=== Section Start ===

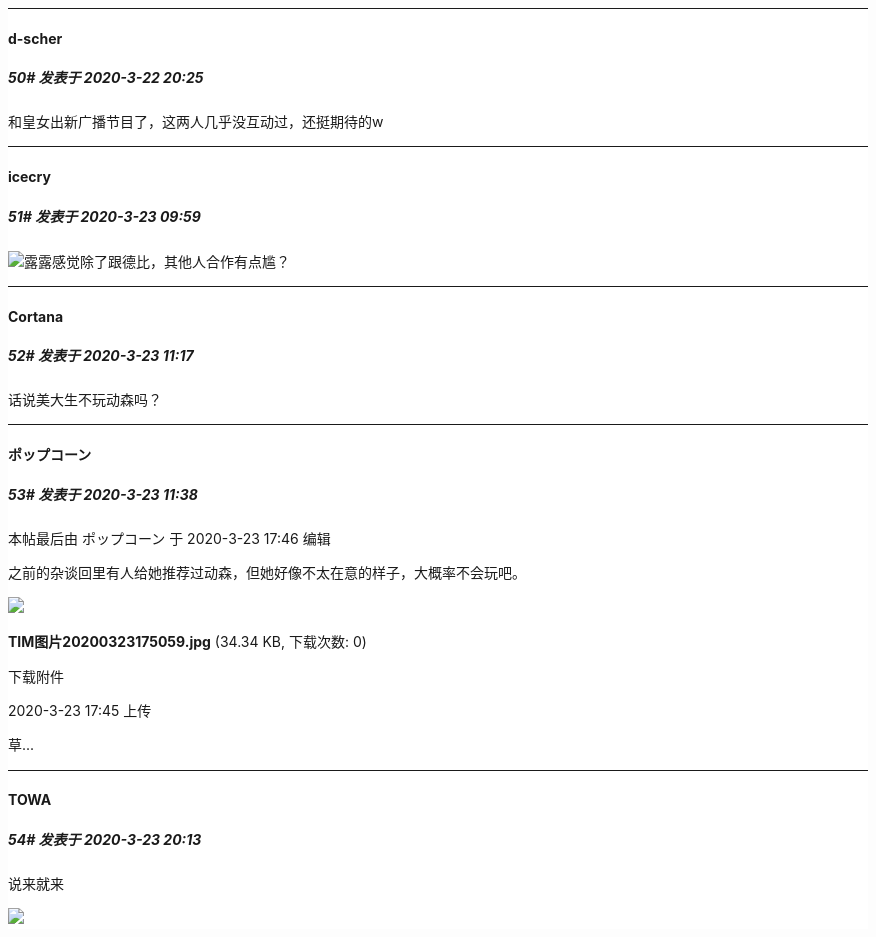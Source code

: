 
-----

####  d-scher  
##### 50#       发表于 2020-3-22 20:25


和皇女出新广播节目了，这两人几乎没互动过，还挺期待的w


-----

####  icecry  
##### 51#       发表于 2020-3-23 09:59


<img src="https://static.saraba1st.com/image/smiley/face2017/053.png" referrerpolicy="no-referrer">露露感觉除了跟德比，其他人合作有点尴？


-----

####  Cortana  
##### 52#       发表于 2020-3-23 11:17


话说美大生不玩动森吗？


-----

####  ポップコーン  
##### 53#       发表于 2020-3-23 11:38


 本帖最后由 ポップコーン 于 2020-3-23 17:46 编辑 

之前的杂谈回里有人给她推荐过动森，但她好像不太在意的样子，大概率不会玩吧。


<img src="https://img.saraba1st.com/forum/202003/23/174544owuloelkgyewl3b1.jpg" referrerpolicy="no-referrer">


<strong>TIM图片20200323175059.jpg</strong> (34.34 KB, 下载次数: 0)

下载附件

2020-3-23 17:45 上传


草...


-----

####  TOWA  
##### 54#       发表于 2020-3-23 20:13


说来就来

<img src="https://p.sda1.dev/0/cc447fd585efcaaa4892b1d8001bbfdf/IMG_6BEEF80A6576515DA490447CE224EF15.jpeg" referrerpolicy="no-referrer">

=== Section End ===

## Action item
Your task is to count the lines of the records that contain "ポップコーン". Answer with only that number.

## Problem solution
2